Tipologi dayah di Aceh, dalam dinamikanya diketahui sebagai salah satu bentuk intervensi dari Pemerintah Aceh sejak tahun 2003 silam. Baik material seperti sarana prasarana maupun dukungan lainnya, tipologi ini juga bertujuan untuk meningkatkan kualitas dayah. Tipikal dayah didasari oleh beberapa indikator, antara lain status tanah, kurikulum, sarana dan prasarana, tenaga kependidikan, santri, dan finansial. Penentuan tipologi itu salah satunya akan berimbas kepada jumlah bantuan yang akan diberikan oleh Pemerintah Aceh.
Dalam jurnal ilmiah Islam Futura edisi Februari 2016 lalu, mahasiswa Leiden University, Arfiansyah sempat mengurai dampak peraturan Gubernur Aceh nomor 451.2/474/2003 terhadap peningkatan kualitas pendidikan dayah. Salah satu isinya adalah membuat kebijakan bahwa dayah di Aceh dibagi dalam beberapa klasifikasi. Klasifikasi yang dilakukan Pemda NAD kala itu adalah dalam bentuk Dayah Tipe A, Dayah Tipe B, Dayah Tipe C dan Dayah Non Tipe.
Kebijakan tersebut sebenarnya ditetapkan agar bantuan yang akan diberikan pemerintah kepada dayah sesuai dengan klasifikasi dayah tersebut.
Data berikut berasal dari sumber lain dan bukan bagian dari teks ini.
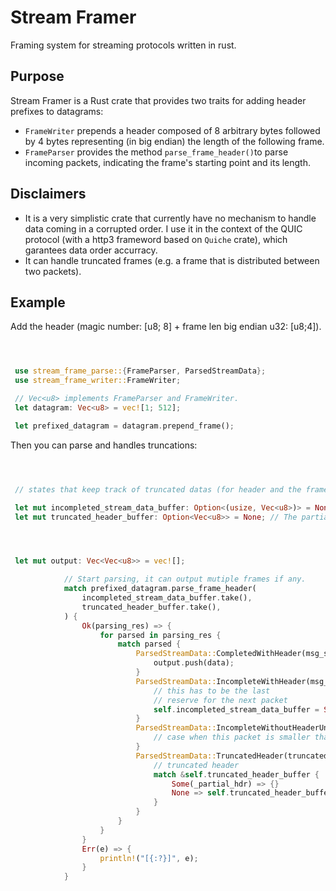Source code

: # Stream Framer

Framing system for streaming protocols written in rust.

## Purpose

Stream Framer is a Rust crate that provides two traits for adding header prefixes to datagrams:

- ```FrameWriter``` prepends a header composed of 8 arbitrary bytes followed by 4 bytes representing (in big endian) the length of the following frame.
- ```FrameParser``` provides the method ```parse_frame_header()```to parse incoming packets, indicating the frame's starting point and its length.

## Disclaimers
- It is a very simplistic crate that currently have no mechanism to handle data coming in a corrupted order.
I use it in the context of the QUIC protocol (with a http3 frameword based on ```Quiche``` crate), which garantees data order accurracy.
- It can handle truncated frames (e.g. a frame that is distributed between two packets).

## Example 
Add the header (magic number: [u8; 8] + frame len big endian u32: [u8;4]).
```rust



 use stream_frame_parse::{FrameParser, ParsedStreamData};
 use stream_frame_writer::FrameWriter;

 // Vec<u8> implements FrameParser and FrameWriter.
 let datagram: Vec<u8> = vec![1; 512];

 let prefixed_datagram = datagram.prepend_frame();
 ```
Then you can parse and handles truncations:
```rust



 // states that keep track of truncated datas (for header and the frame)

 let mut incompleted_stream_data_buffer: Option<(usize, Vec<u8>)> = None; // (frame_size, partial data already received);
 let mut truncated_header_buffer: Option<Vec<u8>> = None; // The partial header truncated in the previous packet parsing.




 let mut output: Vec<Vec<u8>> = vec![];

            // Start parsing, it can output mutiple frames if any.
            match prefixed_datagram.parse_frame_header(
                incompleted_stream_data_buffer.take(),
                truncated_header_buffer.take(),
            ) {
                Ok(parsing_res) => {
                    for parsed in parsing_res {
                        match parsed {
                            ParsedStreamData::CompletedWithHeader(msg_size, data) => {
                                output.push(data);
                            }
                            ParsedStreamData::IncompleteWithHeader(msg_size, data) => {
                                // this has to be the last
                                // reserve for the next packet
                                self.incompleted_stream_data_buffer = Some((msg_size, data));
                            }
                            ParsedStreamData::IncompleteWithoutHeaderUnFinished(data) => {
                                // case when this packet is smaller than the message size
                            }
                            ParsedStreamData::TruncatedHeader(truncated_header) => {
                                // truncated header
                                match &self.truncated_header_buffer {
                                    Some(_partial_hdr) => {}
                                    None => self.truncated_header_buffer = Some(truncated_header),
                                }
                            }
                        }
                    }
                }
                Err(e) => {
                    println!("[{:?}]", e);
                }
            }


 ```
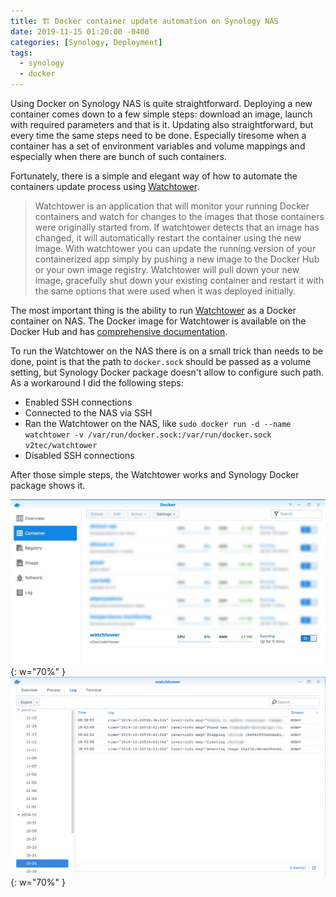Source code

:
 ```yaml
---
title: 🏗️ Docker container update automation on Synology NAS
date: 2019-11-15 01:20:00 -0400
categories: [Synology, Deployment]
tags:
  - synology
  - docker
---
```


Using Docker on Synology NAS is quite straightforward. Deploying a new container comes down to a few simple steps: download an image, launch with required parameters and that is it. Updating also straightforward, but every time the same steps need to be done. Especially tiresome when a container has a set of environment variables and volume mappings and especially when there are bunch of such containers.

Fortunately, there is a simple and elegant way of how to automate the containers update process using [Watchtower](https://github.com/containrrr/watchtower).

> Watchtower is an application that will monitor your running Docker containers and watch for changes to the images that those containers were originally started from. If watchtower detects that an image has changed, it will automatically restart the container using the new image. With watchtower you can update the running version of your containerized app simply by pushing a new image to the Docker Hub or your own image registry. Watchtower will pull down your new image, gracefully shut down your existing container and restart it with the same options that were used when it was deployed initially.

The most important thing is the ability to run [Watchtower](https://github.com/containrrr/watchtower) as a Docker container on NAS. The Docker image for Watchtower is available on the Docker Hub and has [comprehensive documentation](https://hub.docker.com/r/v2tec/watchtower/).

To run the Watchtower on the NAS there is on a small trick than needs to be done, point is that the path to `docker.sock` should be passed as a volume setting, but Synology Docker package doesn't allow to configure such path. As a workaround I did the following steps:

- Enabled SSH connections
- Connected to the NAS via SSH
- Ran the Watchtower on the NAS, like `sudo docker run -d --name watchtower -v /var/run/docker.sock:/var/run/docker.sock v2tec/watchtower`
- Disabled SSH connections

After those simple steps, the Watchtower works and Synology Docker package shows it.

![Watchtower container](/assets/img/blog/docker-container-update-automation-on-synology-nas/watchtower-container.jpg){: w="70%" }
![Watchtower logs](/assets/img/blog/docker-container-update-automation-on-synology-nas/watchtower-logs.png){: w="70%" }

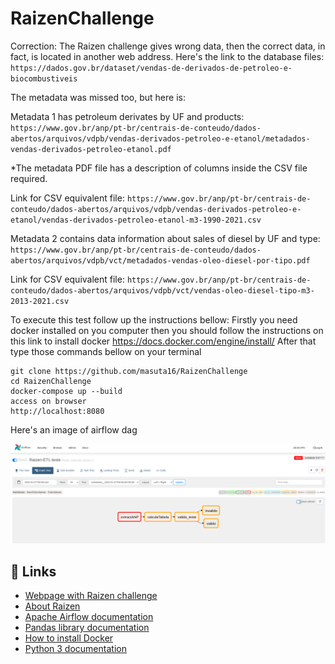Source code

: # RaizenChallenge

Correction: The Raizen challenge gives wrong data, then the correct data, in fact, is located in another web address.
Here's the link to the database files:
`https://dados.gov.br/dataset/vendas-de-derivados-de-petroleo-e-biocombustiveis`


The metadata was missed too, but here is:

Metadata 1 has petroleum derivates by UF and products:
`https://www.gov.br/anp/pt-br/centrais-de-conteudo/dados-abertos/arquivos/vdpb/vendas-derivados-petroleo-e-etanol/metadados-vendas-derivados-petroleo-etanol.pdf`

*The metadata PDF file has a description of columns inside the CSV file required.

Link for CSV equivalent file:
`https://www.gov.br/anp/pt-br/centrais-de-conteudo/dados-abertos/arquivos/vdpb/vendas-derivados-petroleo-e-etanol/vendas-derivados-petroleo-etanol-m3-1990-2021.csv`

Metadata 2 contains data information about sales of diesel by UF and type:
`https://www.gov.br/anp/pt-br/centrais-de-conteudo/dados-abertos/arquivos/vdpb/vct/metadados-vendas-oleo-diesel-por-tipo.pdf`

Link for CSV equivalent file:
`https://www.gov.br/anp/pt-br/centrais-de-conteudo/dados-abertos/arquivos/vdpb/vct/vendas-oleo-diesel-tipo-m3-2013-2021.csv`


To execute this test follow up the instructions bellow:
Firstly you need docker installed on you computer then you should follow the instructions on this link to install docker
https://docs.docker.com/engine/install/
After that type those commands bellow on your terminal
```
git clone https://github.com/masuta16/RaizenChallenge
cd RaizenChallenge 
docker-compose up --build 
access on browser 
http://localhost:8080
```
Here's an image of airflow dag

![alt text](https://raw.githubusercontent.com/masuta16/RaizenChallenge/main/images/Screenshot%20from%202022-01-28%2020-15-02.png)

## 🔗 Links

- [Webpage with Raizen challenge](https://github.com/raizen-analytics/data-engineering-test)
- [About Raizen](https://www.raizen.com.br/sobre-a-raizen)
- [Apache Airflow documentation](https://airflow.apache.org/docs/apache-airflow/stable/)
- [Pandas library documentation](https://pandas.pydata.org/docs/reference/)
- [How to install Docker](https://docs.docker.com/engine/install/)
- [Python 3 documentation](https://docs.python.org/3/)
Pembagian akreditasi semacam ini berdasarkan atas substansi penilaian. Di antaranya jumlah santri menetap, jumlah santri tidak menetap, jumlah tenaga pengajar, kurikulum, luas tanah, dan luas bangunan.
Namun, Haekal menganggap kerja Disdikdayah belum rinci seperti itu. Hal tersebut tampak dari gelontoran infrastruktur yang hanya ditujukan pada dayah-dayah tertentu saja. “Pengembangan dayah di kawasan perbatasan yang semestinya juga menjadi tanggung jawab mereka, bahkan masih ada yang tanahnya belum disertifikasi sampai hari ini,” katanya.
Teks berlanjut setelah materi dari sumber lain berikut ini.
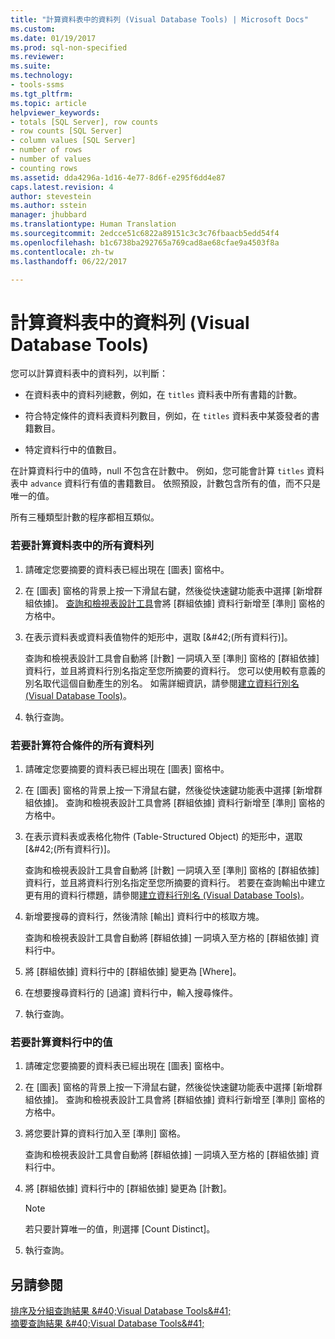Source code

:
 ```yaml
---
title: "計算資料表中的資料列 (Visual Database Tools) | Microsoft Docs"
ms.custom: 
ms.date: 01/19/2017
ms.prod: sql-non-specified
ms.reviewer: 
ms.suite: 
ms.technology:
- tools-ssms
ms.tgt_pltfrm: 
ms.topic: article
helpviewer_keywords:
- totals [SQL Server], row counts
- row counts [SQL Server]
- column values [SQL Server]
- number of rows
- number of values
- counting rows
ms.assetid: dda4296a-1d16-4e77-8d6f-e295f6dd4e87
caps.latest.revision: 4
author: stevestein
ms.author: sstein
manager: jhubbard
ms.translationtype: Human Translation
ms.sourcegitcommit: 2edcce51c6822a89151c3c3c76fbaacb5edd54f4
ms.openlocfilehash: b1c6738ba292765a769cad8ae68cfae9a4503f8a
ms.contentlocale: zh-tw
ms.lasthandoff: 06/22/2017

---
```

# <a name="count-rows-in-a-table-visual-database-tools"></a>計算資料表中的資料列 (Visual Database Tools)
您可以計算資料表中的資料列，以判斷：  
  
-   在資料表中的資料列總數，例如，在 `titles` 資料表中所有書籍的計數。  
  
-   符合特定條件的資料表資料列數目，例如，在 `titles` 資料表中某簽發者的書籍數目。  
  
-   特定資料行中的值數目。  
  
在計算資料行中的值時，null 不包含在計數中。 例如，您可能會計算 `titles` 資料表中 `advance` 資料行有值的書籍數目。 依照預設，計數包含所有的值，而不只是唯一的值。  
  
所有三種類型計數的程序都相互類似。  
  
### <a name="to-count-all-the-rows-in-a-table"></a>若要計算資料表中的所有資料列  
  
1.  請確定您要摘要的資料表已經出現在 [圖表] 窗格中。  
  
2.  在 [圖表] 窗格的背景上按一下滑鼠右鍵，然後從快速鍵功能表中選擇 [新增群組依據]。 [查詢和檢視表設計工具](../../ssms/visual-db-tools/query-and-view-designer-tools-visual-database-tools.md)會將 [群組依據] 資料行新增至 [準則] 窗格的方格中。  
  
3.  在表示資料表或資料表值物件的矩形中，選取 [\&#42;(所有資料行)]。  
  
    查詢和檢視表設計工具會自動將 [計數] 一詞填入至 [準則] 窗格的 [群組依據] 資料行，並且將資料行別名指定至您所摘要的資料行。 您可以使用較有意義的別名取代這個自動產生的別名。 如需詳細資訊，請參閱[建立資料行別名 &#40;Visual Database Tools&#41;](../../ssms/visual-db-tools/create-column-aliases-visual-database-tools.md)。  
  
4.  執行查詢。  
  
### <a name="to-count-all-the-rows-that-meet-a-condition"></a>若要計算符合條件的所有資料列  
  
1.  請確定您要摘要的資料表已經出現在 [圖表] 窗格中。  
  
2.  在 [圖表] 窗格的背景上按一下滑鼠右鍵，然後從快速鍵功能表中選擇 [新增群組依據]。 查詢和檢視表設計工具會將 [群組依據] 資料行新增至 [準則] 窗格的方格中。  
  
3.  在表示資料表或表格化物件 (Table-Structured Object) 的矩形中，選取 [\&#42;(所有資料行)]。  
  
    查詢和檢視表設計工具會自動將 [計數] 一詞填入至 [準則] 窗格的 [群組依據] 資料行，並且將資料行別名指定至您所摘要的資料行。 若要在查詢輸出中建立更有用的資料行標題，請參閱[建立資料行別名 &#40;Visual Database Tools&#41;](../../ssms/visual-db-tools/create-column-aliases-visual-database-tools.md)。  
  
4.  新增要搜尋的資料行，然後清除 [輸出] 資料行中的核取方塊。  
  
    查詢和檢視表設計工具會自動將 [群組依據] 一詞填入至方格的 [群組依據] 資料行中。  
  
5.  將 [群組依據] 資料行中的 [群組依據] 變更為 [Where]。  
  
6.  在想要搜尋資料行的 [過濾] 資料行中，輸入搜尋條件。  
  
7.  執行查詢。  
  
### <a name="to-count-the-values-in-a-column"></a>若要計算資料行中的值  
  
1.  請確定您要摘要的資料表已經出現在 [圖表] 窗格中。  
  
2.  在 [圖表] 窗格的背景上按一下滑鼠右鍵，然後從快速鍵功能表中選擇 [新增群組依據]。 查詢和檢視表設計工具會將 [群組依據] 資料行新增至 [準則] 窗格的方格中。  
  
3.  將您要計算的資料行加入至 [準則] 窗格。  
  
    查詢和檢視表設計工具會自動將 [群組依據] 一詞填入至方格的 [群組依據] 資料行中。  
  
4.  將 [群組依據] 資料行中的 [群組依據] 變更為 [計數]。  
  
    > [!NOTE]  
    > 若只要計算唯一的值，則選擇 [Count Distinct]。  
  
5.  執行查詢。  
  
## <a name="see-also"></a>另請參閱  
[排序及分組查詢結果 &amp;#40;Visual Database Tools&amp;#41;](../../ssms/visual-db-tools/sort-and-group-query-results-visual-database-tools.md)  
[摘要查詢結果 &amp;#40;Visual Database Tools&amp;#41;](../../ssms/visual-db-tools/summarize-query-results-visual-database-tools.md)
Terakhir, Haekal meminta agar Pemerintah Aceh segera mengevaluasi kinerja Disdikdayah. Ia berharap, dinas itu ditempati oleh orang-orang yang paham seluk beluk kehidupan dayah sebagai lembaga pendidikan yang punya sejarah panjang di Aceh.
“Adanya Disdikdayah ini kan sebagai pengakuan dari pemerintah mengenai eksistensi dayah di Aceh. yang kita persoalkan ini kan mengenai tata kelolanya. Potensi dayah ke depan itu padahal sangat bagus, tapi sayangnya, masih banyak sekali dayah yang tidak tersentuh oleh program mereka,” sebut Haekal.
KADISDIKDAYAH MEMBANTAH
Kepala Dinas Pendidikan Dayah Aceh, Bustami Usman mengaku tak ingin ambil pusing perihal kritikan yang dilontarkan Sekjen SADaR, Haekal Afifa. Dikonfirmasi Pikiran Merdeka pada Sabtu (2/12) pekan lalu, ia meyakinkan bahwa dinas yang dipimpinnya telah memberi banyak kontribusi untuk pengembangan dayah di Aceh.
Terkait tudingan Haekal bahwa Disdikdayah hanya mengundang teungku-tengku tertentu saja pada saat Rakor Ulama Dayah Aceh pekan lalu, ia membantahnya.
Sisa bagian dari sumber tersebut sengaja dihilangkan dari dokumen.